FDA Approves Companion Diagnostic for Trastuzumab in HER2+ Breast Cancer

The FDA has approved the new VENTANA HER2 Dual ISH DNA Probe Cocktail test for use as a companion diagnostic for trastuzumab (Herceptin) and to detect HER2 mutations in patients with breast cancer, according to an announcement from Roche, the developer of the assay.¹

The novel assay was developed to produce results within the same day, which is faster than some of the other confirmatory testing methods for HER2 that are currently available, according to the pharmaceutical company. Moreover, assay results can be read using light microscopy, which is an approach that eliminates the need for a specialized fluorescence microscope.

“With this new VENTANA HER2 Dual ISH assay, Roche continues to deliver on its commitment to advance personalized healthcare,” Thomas Schinecker, CEO of Roche Diagnostics, stated in a press release. “Quick test results are crucial in the fight against cancer and by delivering crucial information on treatment options for [patients with] breast cancer faster, this assay will aid clinicians in their therapeutic decisions.”

The fully automated, ready-to-use assay is optimized with new oligo probes that allows for the delivery of “clear, confident reads” with regard to identifying HER2 mutational status.² Moreover, the test allows for elucidation within the context of tissue morphology, it detects tumor heterogeneity, and it yields an archivable result, according to Roche. The assay has been shown to assist in the identification of patients with either breast or gastric cancer who are eligible to receive HER2-targeted therapies.
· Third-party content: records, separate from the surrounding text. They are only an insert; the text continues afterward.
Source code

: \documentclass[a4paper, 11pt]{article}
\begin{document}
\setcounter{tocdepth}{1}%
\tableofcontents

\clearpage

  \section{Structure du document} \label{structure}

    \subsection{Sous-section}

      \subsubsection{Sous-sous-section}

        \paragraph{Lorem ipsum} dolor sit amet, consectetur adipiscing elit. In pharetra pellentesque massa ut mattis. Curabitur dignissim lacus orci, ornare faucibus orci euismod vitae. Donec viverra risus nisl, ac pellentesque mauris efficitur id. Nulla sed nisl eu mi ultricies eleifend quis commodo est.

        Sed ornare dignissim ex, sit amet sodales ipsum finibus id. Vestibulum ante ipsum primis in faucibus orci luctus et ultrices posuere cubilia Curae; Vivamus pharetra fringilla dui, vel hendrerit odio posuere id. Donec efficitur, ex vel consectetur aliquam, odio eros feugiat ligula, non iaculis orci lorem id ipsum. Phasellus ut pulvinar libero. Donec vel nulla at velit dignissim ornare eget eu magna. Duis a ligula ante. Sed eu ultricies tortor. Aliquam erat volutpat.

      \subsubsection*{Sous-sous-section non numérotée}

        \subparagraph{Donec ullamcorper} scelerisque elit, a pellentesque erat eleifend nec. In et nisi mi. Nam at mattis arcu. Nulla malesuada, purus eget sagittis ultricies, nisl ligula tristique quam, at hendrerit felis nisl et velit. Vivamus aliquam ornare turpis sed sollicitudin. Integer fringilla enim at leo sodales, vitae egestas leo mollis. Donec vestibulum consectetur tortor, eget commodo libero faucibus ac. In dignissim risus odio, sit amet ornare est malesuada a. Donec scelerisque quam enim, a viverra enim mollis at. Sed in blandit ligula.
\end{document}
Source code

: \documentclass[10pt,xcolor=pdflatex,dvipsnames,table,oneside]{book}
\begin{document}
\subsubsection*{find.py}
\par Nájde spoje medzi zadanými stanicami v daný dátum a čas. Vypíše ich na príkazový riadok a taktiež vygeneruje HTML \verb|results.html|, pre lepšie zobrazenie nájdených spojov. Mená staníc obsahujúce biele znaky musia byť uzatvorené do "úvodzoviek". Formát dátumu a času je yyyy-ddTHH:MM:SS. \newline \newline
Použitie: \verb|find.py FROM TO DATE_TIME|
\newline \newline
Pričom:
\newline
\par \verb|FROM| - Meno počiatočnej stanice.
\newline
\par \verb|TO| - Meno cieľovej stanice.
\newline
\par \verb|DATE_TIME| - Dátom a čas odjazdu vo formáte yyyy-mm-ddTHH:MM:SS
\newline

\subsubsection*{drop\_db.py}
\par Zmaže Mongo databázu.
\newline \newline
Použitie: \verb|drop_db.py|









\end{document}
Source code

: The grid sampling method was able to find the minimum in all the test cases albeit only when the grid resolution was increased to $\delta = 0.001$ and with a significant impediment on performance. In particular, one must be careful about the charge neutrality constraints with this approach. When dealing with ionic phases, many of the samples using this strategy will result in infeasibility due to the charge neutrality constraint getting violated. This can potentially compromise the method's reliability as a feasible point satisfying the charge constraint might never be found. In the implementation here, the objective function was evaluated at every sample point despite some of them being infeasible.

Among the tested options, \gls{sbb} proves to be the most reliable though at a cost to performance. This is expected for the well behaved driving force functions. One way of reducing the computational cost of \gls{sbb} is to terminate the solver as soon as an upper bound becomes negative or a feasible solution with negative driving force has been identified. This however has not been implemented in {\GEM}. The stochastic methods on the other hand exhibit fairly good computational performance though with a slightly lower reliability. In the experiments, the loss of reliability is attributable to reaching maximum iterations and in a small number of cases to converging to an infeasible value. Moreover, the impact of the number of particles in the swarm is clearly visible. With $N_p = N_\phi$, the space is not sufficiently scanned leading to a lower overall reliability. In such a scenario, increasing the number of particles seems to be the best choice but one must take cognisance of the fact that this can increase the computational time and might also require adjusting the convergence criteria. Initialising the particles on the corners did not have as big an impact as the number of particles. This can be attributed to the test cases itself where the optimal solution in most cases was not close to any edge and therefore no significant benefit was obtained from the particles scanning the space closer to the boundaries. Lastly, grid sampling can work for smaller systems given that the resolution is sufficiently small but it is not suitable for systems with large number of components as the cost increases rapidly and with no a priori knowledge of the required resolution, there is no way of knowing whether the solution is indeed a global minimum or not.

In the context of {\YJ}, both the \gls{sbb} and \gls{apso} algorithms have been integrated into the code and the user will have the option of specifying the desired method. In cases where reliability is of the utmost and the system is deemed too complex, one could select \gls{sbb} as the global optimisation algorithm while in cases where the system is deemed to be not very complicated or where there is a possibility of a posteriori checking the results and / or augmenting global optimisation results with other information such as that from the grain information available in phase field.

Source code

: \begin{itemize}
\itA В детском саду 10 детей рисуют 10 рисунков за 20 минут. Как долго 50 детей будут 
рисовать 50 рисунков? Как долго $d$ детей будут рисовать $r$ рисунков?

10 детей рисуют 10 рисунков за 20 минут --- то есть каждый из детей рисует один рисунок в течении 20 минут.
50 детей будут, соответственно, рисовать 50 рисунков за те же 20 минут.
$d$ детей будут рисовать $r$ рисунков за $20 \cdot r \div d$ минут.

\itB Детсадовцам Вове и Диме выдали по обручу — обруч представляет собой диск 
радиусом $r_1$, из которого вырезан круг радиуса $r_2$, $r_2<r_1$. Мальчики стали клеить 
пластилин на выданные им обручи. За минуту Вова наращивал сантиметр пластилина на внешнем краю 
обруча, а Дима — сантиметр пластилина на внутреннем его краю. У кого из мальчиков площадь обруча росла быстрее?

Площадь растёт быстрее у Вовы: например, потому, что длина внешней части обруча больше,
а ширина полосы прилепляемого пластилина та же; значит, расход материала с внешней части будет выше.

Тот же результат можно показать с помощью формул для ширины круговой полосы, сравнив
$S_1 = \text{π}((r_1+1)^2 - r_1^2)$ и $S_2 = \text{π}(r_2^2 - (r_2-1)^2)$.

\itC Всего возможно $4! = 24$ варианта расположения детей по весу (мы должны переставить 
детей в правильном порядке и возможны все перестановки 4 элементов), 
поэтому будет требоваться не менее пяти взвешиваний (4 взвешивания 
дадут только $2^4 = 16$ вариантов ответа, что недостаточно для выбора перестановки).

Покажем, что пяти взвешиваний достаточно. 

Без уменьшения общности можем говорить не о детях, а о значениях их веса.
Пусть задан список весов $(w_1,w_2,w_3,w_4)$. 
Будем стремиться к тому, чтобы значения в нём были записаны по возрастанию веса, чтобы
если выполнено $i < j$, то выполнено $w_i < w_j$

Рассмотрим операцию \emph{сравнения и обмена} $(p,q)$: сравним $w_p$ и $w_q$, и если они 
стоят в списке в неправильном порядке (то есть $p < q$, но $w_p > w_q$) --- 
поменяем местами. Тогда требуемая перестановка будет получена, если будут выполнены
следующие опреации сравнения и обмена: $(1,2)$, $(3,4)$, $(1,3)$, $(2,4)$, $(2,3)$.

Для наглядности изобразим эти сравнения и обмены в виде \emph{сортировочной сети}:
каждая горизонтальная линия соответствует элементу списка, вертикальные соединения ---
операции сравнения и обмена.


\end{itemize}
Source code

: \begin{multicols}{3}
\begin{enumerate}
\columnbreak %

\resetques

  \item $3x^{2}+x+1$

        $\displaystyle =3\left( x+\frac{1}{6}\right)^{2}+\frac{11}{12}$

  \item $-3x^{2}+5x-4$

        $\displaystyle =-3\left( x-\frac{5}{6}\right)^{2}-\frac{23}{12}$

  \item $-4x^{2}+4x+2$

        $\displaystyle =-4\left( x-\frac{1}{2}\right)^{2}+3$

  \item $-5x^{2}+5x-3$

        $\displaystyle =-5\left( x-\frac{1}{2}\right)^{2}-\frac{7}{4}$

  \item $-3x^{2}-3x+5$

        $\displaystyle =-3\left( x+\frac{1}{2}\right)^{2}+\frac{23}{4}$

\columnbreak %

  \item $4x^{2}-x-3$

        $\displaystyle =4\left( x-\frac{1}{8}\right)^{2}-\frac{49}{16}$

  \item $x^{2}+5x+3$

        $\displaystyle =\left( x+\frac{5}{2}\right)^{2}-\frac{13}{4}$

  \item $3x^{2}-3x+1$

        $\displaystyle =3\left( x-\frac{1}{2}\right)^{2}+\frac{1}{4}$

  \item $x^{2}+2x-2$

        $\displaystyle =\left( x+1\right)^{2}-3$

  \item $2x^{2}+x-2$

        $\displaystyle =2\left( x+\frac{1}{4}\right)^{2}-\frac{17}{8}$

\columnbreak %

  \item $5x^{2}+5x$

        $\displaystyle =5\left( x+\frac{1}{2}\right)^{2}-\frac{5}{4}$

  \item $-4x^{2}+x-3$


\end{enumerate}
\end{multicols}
Several guidelines, including those issued by the National Comprehensive Cancer Network, the College of American Pathologists, and ASCO, advise for the examination of HER2 protein expression via an immunohistochemistry test for breast cancer specimens.^3,4 A reflex test using in situ hybridization should then be done, depending on the IHC results.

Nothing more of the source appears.